‘Potential Worry-Wart’ Asked:
What is “normal” anxiety and what crosses over into clinical?
In my mid-20s, I experienced panic attacks and a couple years of moderate to severe anxiety and depression. Before then, I did not experience any of those things and believe I had “normal” mental health. There were life circumstances that went into play with the panic, anxiety, and depression, and I did go on medication during that season. I am now off of medication, but still in counseling and group therapy. I feel as though I am well-balanced again, however, there are times when I do feel stress, worry, and feeling down and out. I know that everyone experiences those feelings at times, and being aware of them helps me process the deeper issues and deal with them in a way that I’ve learned to be healthy. However, there are moments when I worry that maybe I’m not experiencing “normal” emotions and that perhaps there’s something “more” wrong…I think this mostly stems from the fear of falling back into that dark place. Can you give some tips for knowing what feelings of worry, anxiety, and sadness are “normal” and what should be considered more “clinical”—for which you should seek further help?
Dr. Zoe Answered:
Everyone wonders from time to time if they are “normal.” I don’t think that term is helpful in any way. Anytime I want to use it, I always replace it with “healthy.” So, to answer your questions, yes, it is “healthy” to have feelings that vacillate from time to time. It is healthy to experience all of your feelings.
Things can become unhealthy when one feeling dominates your body to the extent that it keeps you from being able to focus or get stuff done. You’ve felt that before and you are scared you may get to that place again. Remember that you have grown and changed and you have tools and people in place that you didn’t have before and that puts you a few steps ahead of depression and anxiety if they should ever start to creep up again.

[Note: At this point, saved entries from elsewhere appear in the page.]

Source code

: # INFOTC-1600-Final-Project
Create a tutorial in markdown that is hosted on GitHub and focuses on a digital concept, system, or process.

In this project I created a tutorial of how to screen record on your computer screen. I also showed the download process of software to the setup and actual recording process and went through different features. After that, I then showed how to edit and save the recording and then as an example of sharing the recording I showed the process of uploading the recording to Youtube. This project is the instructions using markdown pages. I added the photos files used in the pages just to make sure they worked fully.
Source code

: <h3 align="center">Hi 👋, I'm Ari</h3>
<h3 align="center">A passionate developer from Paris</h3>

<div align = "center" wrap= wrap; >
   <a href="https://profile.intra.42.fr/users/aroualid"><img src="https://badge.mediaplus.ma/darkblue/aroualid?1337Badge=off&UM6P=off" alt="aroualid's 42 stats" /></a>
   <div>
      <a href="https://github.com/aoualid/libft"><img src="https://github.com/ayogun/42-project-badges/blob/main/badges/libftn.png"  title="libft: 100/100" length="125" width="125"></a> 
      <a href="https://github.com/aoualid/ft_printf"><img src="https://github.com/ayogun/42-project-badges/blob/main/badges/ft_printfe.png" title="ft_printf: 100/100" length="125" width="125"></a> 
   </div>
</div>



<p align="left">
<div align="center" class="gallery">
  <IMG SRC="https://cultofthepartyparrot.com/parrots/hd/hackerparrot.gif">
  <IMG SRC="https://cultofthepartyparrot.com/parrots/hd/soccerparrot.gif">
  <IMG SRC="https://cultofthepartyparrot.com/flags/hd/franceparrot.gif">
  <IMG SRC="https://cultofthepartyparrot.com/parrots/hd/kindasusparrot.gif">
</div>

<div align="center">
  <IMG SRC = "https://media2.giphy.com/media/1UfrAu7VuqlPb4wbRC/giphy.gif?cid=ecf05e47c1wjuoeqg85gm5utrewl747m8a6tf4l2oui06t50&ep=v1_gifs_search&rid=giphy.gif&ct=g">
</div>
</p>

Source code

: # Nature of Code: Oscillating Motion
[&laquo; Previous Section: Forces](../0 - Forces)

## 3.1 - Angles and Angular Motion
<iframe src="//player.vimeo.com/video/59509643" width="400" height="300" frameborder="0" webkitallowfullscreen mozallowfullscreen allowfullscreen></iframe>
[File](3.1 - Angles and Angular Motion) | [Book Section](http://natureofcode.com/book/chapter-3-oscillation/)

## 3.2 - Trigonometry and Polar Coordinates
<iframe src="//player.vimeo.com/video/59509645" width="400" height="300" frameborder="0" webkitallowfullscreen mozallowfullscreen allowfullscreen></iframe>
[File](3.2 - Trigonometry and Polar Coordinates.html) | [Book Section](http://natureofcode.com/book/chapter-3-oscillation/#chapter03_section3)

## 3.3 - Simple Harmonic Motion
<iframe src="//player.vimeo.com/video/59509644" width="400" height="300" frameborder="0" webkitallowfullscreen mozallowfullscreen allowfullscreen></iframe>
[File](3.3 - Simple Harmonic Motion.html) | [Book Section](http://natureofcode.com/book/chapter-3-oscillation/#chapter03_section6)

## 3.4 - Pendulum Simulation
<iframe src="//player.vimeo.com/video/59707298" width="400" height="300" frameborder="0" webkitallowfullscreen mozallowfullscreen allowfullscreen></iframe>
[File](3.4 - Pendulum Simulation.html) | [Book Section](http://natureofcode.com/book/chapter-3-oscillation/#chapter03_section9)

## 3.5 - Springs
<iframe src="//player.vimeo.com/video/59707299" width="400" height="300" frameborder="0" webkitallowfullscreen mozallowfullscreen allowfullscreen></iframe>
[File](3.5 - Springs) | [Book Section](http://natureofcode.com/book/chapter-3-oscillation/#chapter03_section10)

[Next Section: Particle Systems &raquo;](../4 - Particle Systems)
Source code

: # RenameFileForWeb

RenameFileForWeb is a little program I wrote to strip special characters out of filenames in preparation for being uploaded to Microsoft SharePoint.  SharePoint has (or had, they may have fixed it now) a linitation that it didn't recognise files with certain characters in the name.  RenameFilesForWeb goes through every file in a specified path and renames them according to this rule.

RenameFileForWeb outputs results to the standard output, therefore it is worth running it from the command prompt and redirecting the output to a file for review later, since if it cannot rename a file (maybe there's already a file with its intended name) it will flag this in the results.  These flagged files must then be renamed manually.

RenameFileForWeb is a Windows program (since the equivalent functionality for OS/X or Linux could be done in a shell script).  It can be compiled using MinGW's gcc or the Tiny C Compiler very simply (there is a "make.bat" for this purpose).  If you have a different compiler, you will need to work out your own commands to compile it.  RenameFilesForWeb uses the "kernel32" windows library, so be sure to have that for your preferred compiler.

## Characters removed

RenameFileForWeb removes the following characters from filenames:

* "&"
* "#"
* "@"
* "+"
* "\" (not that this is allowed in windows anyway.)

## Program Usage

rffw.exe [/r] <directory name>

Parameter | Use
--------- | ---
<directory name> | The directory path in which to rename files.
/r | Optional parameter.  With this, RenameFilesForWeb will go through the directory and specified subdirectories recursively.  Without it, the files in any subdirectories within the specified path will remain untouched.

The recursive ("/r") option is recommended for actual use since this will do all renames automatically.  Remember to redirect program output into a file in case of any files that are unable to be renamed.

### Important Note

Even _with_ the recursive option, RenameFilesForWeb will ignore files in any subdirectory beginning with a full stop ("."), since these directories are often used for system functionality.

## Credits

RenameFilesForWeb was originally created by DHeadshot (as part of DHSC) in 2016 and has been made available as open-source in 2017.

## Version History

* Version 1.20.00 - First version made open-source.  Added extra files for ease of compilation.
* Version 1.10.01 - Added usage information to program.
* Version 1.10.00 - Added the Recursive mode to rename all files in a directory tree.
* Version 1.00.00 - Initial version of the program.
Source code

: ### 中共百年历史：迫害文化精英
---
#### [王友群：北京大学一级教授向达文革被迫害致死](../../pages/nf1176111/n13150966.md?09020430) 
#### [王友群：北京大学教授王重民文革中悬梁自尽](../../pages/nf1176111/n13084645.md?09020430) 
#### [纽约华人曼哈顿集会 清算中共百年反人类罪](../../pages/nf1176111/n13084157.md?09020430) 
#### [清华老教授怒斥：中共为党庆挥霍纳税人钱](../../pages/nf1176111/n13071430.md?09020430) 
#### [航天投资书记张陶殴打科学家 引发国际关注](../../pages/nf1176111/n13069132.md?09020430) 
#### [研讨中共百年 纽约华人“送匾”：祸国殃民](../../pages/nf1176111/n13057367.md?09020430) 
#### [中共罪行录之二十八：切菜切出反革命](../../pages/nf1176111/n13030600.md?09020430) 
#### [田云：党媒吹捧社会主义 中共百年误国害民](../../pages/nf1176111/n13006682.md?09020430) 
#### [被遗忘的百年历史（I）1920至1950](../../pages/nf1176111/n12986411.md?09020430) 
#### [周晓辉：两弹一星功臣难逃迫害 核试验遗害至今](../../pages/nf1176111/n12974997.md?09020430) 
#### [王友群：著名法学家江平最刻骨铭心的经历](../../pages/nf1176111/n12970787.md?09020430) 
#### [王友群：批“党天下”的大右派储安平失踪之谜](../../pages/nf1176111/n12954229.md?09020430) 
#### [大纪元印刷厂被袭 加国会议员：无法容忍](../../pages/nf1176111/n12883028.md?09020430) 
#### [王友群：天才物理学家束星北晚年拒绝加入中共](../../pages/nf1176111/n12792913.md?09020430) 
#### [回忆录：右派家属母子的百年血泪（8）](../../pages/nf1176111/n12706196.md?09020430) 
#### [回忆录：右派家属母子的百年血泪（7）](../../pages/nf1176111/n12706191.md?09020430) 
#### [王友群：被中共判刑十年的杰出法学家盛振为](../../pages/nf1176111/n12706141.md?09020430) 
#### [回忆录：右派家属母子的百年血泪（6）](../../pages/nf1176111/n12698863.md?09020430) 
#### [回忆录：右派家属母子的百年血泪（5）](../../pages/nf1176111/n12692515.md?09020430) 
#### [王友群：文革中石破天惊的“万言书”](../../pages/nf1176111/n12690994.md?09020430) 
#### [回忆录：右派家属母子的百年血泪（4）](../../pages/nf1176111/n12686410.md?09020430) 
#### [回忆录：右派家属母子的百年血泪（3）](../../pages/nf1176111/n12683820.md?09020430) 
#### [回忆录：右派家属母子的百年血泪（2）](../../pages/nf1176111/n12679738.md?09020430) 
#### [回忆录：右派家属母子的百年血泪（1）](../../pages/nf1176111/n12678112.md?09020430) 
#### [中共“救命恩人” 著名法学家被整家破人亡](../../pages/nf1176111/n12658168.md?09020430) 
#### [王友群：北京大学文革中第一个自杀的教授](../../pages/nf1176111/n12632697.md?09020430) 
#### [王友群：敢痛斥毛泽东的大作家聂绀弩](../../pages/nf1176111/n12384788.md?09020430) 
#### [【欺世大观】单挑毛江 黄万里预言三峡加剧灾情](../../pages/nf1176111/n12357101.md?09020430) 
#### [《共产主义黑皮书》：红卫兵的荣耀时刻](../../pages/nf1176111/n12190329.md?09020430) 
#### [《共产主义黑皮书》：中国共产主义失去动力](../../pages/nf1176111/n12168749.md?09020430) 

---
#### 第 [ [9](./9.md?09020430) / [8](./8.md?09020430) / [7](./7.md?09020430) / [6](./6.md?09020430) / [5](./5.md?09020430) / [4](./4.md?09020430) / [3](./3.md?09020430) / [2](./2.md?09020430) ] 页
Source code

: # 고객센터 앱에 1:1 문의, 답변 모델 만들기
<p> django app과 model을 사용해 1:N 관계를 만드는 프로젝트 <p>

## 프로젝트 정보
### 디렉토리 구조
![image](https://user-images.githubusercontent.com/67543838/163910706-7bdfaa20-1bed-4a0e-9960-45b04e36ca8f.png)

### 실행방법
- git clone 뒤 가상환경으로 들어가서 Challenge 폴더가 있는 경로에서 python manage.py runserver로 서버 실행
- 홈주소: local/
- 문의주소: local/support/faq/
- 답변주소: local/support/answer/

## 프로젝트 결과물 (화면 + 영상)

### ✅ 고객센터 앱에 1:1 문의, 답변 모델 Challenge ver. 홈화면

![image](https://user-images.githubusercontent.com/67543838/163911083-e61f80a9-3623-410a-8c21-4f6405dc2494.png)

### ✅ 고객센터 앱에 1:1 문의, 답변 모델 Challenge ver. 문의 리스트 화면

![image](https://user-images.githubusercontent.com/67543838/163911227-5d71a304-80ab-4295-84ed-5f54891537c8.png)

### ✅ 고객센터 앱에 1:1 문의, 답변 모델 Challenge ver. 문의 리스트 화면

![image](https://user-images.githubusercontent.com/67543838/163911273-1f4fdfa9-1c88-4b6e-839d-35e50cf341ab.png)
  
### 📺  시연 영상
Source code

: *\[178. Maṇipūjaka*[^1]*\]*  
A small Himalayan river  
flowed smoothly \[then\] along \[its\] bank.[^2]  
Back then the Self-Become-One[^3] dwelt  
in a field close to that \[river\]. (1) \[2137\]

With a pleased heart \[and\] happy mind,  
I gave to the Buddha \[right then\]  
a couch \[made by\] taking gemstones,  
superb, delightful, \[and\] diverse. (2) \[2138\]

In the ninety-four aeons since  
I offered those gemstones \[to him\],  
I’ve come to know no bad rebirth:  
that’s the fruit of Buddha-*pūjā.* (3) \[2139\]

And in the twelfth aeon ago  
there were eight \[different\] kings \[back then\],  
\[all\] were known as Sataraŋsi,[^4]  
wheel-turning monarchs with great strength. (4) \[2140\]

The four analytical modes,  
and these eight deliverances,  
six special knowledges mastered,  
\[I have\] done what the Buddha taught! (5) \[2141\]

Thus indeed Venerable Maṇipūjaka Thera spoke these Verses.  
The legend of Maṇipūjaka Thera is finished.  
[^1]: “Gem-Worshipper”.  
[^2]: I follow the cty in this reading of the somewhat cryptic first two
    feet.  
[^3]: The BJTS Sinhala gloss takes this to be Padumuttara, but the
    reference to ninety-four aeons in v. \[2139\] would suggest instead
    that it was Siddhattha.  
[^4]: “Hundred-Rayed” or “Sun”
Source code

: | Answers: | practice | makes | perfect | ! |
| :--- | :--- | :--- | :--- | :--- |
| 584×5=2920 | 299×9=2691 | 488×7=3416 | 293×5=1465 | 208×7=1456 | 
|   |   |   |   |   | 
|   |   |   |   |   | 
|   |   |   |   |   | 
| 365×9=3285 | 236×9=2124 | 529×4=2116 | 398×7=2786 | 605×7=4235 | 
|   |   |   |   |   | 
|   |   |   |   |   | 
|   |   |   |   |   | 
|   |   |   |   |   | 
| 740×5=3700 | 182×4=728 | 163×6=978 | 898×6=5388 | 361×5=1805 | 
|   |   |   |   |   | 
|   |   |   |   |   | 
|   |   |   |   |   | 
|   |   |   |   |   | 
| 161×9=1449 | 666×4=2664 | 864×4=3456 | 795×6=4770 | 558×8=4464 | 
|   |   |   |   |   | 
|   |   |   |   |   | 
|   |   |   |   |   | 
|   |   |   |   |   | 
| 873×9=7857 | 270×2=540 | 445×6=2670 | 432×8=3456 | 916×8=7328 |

Here is what you want to look for as the difference between normal dealing with life stuff and when you should seek help for anxiety or depression:
1. How intense is it? Are your feelings so strong that you feel like you can’t deal with or tolerate them? If they feel like they hit you like a wave and knock you over and you can’t get up, you need to seek help. If they feel like they hit you sometimes, but you get back up and in the water again, you are handling them in a healthy way.
2. How long does it last? If you are stressed and anxious because you have a life-changing job interview in a few days, but after the interview happens, you are back to “normal” (there’s that word), then that is a healthy response. If you continue to feel that same level of stress with no apparent reason, it’s time to get it checked out.
3. Does the feeling fit the event? If you are boo-hooing like your dog died because you dropped a piece of ice on the floor, something else is going on and you may need to seek help. If you are sad and crying because an important relationship ended, this is grief and it looks a lot like depression, but it is a healthy response that will get better over time. Don’t freak. Just give yourself some time.
4. How are you functioning? If you are avoiding things because you know they may trigger you and make you feel a certain way, if you are not taking care of business and getting stuff done because it makes you anxious or life just feels like a little too much, then it’s time to get some intervention. If you are having feelings and still functioning, congratulations—you’re doing just fine.
It basically all boils down to how much your feelings and mood are affecting your day to day functioning. Just don’t let the fear of your anxiety or depression keep you from living your life now. Know that if it does creep up, you’ll take care of it and it will be okay. For now, just enjoy the mental health that you have!
You’ve got this! It just takes a little grit and grace.
For more on healthy emotions, don’t miss Dr. Zoe on This Grit and Grace Life: How to Feel Your Emotions in a Healthy Way With Dr. Zoe Shaw – 075!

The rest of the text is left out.